_How to complete this task_
Go to the line with "learned in class" in the entries below and write out every line from there through the line with "Un elemento cruciale", exactly and without pictures.

-------- Provided material --------

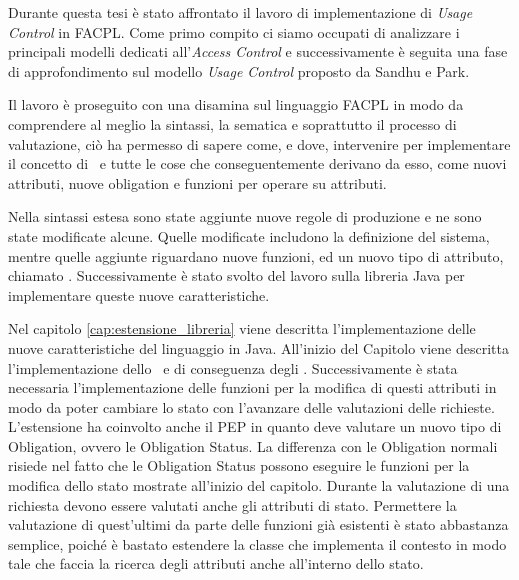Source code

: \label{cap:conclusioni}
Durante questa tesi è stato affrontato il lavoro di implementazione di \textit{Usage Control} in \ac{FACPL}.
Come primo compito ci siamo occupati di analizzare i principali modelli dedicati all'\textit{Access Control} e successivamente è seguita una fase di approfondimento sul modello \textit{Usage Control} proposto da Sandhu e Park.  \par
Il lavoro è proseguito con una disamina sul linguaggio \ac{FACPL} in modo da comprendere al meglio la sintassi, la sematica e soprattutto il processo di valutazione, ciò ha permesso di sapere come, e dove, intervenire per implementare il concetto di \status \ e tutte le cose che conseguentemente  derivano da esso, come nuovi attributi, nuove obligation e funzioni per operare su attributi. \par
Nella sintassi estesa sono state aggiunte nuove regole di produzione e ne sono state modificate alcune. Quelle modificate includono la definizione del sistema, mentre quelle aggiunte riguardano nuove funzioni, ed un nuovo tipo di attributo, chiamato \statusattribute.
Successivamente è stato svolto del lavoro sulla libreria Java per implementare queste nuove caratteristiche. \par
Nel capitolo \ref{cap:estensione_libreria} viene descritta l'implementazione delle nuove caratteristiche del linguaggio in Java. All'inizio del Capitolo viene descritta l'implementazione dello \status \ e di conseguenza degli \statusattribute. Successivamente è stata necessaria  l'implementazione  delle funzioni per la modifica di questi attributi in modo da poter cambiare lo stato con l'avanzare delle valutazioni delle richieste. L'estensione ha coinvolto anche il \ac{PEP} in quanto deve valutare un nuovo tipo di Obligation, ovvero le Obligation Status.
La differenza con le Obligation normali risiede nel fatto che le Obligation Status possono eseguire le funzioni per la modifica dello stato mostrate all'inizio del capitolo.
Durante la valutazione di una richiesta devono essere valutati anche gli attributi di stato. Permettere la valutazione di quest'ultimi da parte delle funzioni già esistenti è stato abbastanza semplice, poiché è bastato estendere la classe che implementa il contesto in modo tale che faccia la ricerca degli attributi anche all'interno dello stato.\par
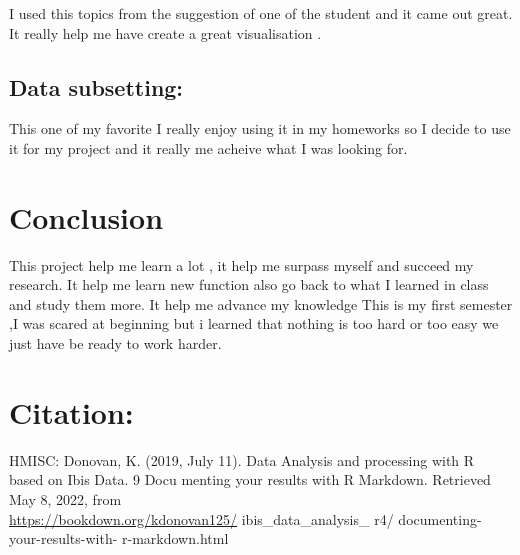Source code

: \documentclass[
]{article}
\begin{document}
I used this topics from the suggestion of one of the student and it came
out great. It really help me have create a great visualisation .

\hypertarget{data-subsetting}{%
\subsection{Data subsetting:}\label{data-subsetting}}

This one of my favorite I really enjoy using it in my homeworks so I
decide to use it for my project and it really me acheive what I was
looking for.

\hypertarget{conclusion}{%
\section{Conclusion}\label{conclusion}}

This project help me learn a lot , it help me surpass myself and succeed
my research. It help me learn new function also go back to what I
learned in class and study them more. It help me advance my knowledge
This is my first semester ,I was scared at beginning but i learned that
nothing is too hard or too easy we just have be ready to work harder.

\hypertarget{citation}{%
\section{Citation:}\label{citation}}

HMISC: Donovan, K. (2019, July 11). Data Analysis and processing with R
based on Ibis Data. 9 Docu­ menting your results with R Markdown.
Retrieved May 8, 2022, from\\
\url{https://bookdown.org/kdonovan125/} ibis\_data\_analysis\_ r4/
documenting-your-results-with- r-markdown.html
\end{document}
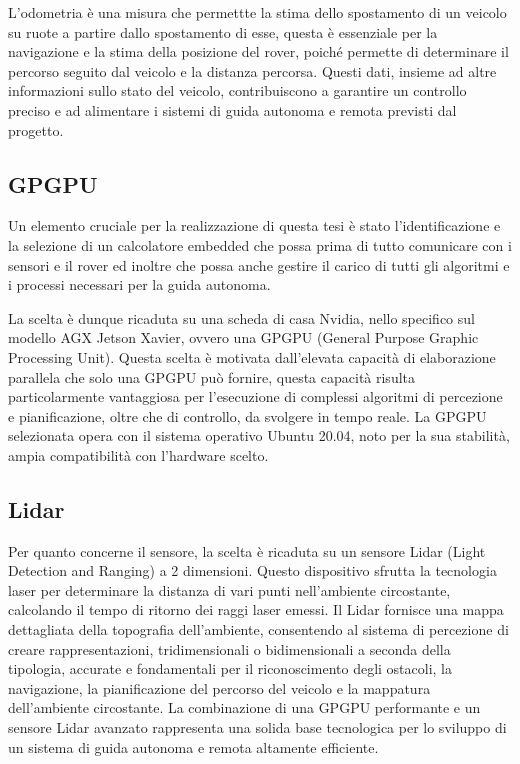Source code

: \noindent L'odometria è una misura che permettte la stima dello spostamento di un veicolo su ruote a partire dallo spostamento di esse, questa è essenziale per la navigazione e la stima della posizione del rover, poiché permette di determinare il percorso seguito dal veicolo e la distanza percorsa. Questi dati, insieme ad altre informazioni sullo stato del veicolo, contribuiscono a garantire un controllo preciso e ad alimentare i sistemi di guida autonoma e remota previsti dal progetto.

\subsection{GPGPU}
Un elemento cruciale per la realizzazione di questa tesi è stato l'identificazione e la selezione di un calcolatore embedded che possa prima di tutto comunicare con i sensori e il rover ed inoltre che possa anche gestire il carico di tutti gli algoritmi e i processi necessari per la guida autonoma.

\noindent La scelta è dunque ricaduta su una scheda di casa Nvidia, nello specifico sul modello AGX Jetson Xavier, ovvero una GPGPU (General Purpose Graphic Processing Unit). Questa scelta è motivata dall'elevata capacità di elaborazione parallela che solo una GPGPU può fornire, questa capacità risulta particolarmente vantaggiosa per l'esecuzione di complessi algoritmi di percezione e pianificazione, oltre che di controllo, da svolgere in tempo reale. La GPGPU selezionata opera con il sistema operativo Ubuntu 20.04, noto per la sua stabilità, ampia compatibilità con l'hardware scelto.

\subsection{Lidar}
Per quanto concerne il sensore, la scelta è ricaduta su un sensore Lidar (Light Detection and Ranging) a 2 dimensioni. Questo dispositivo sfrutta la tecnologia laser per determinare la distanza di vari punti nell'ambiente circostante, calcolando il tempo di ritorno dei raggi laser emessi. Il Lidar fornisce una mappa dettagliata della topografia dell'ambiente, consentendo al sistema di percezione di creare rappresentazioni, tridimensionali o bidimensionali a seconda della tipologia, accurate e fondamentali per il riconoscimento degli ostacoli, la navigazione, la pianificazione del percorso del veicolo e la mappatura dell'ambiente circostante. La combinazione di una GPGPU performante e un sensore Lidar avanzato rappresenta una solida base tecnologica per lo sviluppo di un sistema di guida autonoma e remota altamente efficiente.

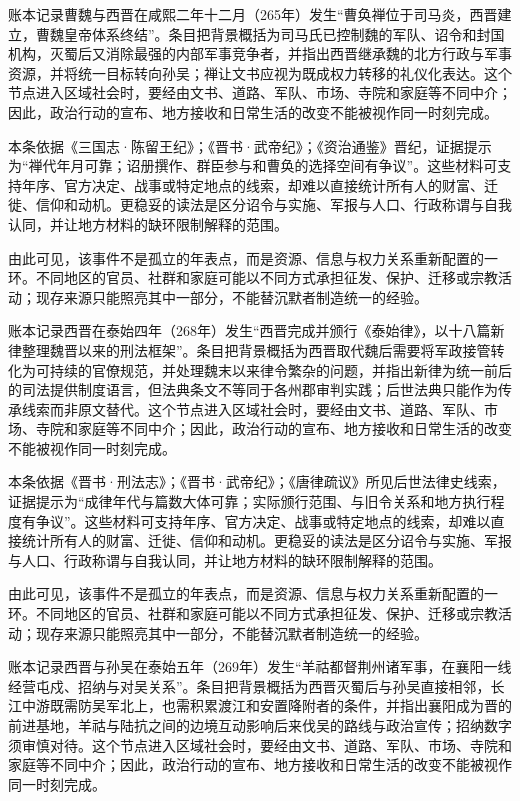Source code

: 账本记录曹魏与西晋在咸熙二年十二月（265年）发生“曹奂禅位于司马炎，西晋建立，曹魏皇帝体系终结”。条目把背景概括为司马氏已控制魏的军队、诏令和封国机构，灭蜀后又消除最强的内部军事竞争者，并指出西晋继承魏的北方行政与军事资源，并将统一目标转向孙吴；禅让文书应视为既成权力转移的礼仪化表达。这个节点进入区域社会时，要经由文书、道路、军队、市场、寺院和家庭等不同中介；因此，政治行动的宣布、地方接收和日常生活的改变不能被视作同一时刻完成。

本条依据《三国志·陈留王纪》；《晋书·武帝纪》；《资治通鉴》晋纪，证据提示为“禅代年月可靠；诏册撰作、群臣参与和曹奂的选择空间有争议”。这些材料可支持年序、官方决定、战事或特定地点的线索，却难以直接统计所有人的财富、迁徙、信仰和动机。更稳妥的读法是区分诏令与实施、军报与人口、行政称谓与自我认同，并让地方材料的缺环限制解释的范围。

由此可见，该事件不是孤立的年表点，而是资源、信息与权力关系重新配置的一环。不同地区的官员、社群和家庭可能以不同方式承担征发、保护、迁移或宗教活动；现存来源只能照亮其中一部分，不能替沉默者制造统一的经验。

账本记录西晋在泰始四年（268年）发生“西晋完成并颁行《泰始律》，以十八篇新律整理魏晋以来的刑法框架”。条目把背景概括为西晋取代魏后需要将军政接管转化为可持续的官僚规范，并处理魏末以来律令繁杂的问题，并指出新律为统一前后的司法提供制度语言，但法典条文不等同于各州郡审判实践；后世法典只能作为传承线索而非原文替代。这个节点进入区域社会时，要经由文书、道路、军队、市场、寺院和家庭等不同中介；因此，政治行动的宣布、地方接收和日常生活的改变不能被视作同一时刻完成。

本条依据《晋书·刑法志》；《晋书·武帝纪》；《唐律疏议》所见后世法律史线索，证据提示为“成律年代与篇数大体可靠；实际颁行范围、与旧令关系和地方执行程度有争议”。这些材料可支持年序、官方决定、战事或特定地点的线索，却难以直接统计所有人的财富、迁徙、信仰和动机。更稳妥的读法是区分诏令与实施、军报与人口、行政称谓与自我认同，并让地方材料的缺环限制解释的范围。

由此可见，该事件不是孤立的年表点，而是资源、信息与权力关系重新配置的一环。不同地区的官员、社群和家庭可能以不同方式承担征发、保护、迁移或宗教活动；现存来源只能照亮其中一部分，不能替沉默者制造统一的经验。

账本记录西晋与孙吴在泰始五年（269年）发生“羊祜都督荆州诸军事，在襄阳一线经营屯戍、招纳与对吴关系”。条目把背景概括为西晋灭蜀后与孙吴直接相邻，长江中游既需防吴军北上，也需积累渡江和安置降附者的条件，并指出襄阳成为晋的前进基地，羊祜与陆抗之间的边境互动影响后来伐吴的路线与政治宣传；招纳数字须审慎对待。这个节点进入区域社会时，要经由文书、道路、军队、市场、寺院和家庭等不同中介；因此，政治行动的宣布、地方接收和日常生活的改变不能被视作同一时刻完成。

--------

_Written response_
learned in class and study them more. It help me advance my knowledge
This is my first semester ,I was scared at beginning but i learned that
nothing is too hard or too easy we just have be ready to work harder.

\hypertarget{citation}{%
\section{Citation:}\label{citation}}

HMISC: Donovan, K. (2019, July 11). Data Analysis and processing with R
based on Ibis Data. 9 Docu­ menting your results with R Markdown.
Retrieved May 8, 2022, from\\
\url{https://bookdown.org/kdonovan125/} ibis\_data\_analysis\_ r4/
documenting-your-results-with- r-markdown.html
\end{document}
Source code

: \noindent L'odometria è una misura che permettte la stima dello spostamento di un veicolo su ruote a partire dallo spostamento di esse, questa è essenziale per la navigazione e la stima della posizione del rover, poiché permette di determinare il percorso seguito dal veicolo e la distanza percorsa. Questi dati, insieme ad altre informazioni sullo stato del veicolo, contribuiscono a garantire un controllo preciso e ad alimentare i sistemi di guida autonoma e remota previsti dal progetto.

\subsection{GPGPU}
Un elemento cruciale per la realizzazione di questa tesi è stato l'identificazione e la selezione di un calcolatore embedded che possa prima di tutto comunicare con i sensori e il rover ed inoltre che possa anche gestire il carico di tutti gli algoritmi e i processi necessari per la guida autonoma.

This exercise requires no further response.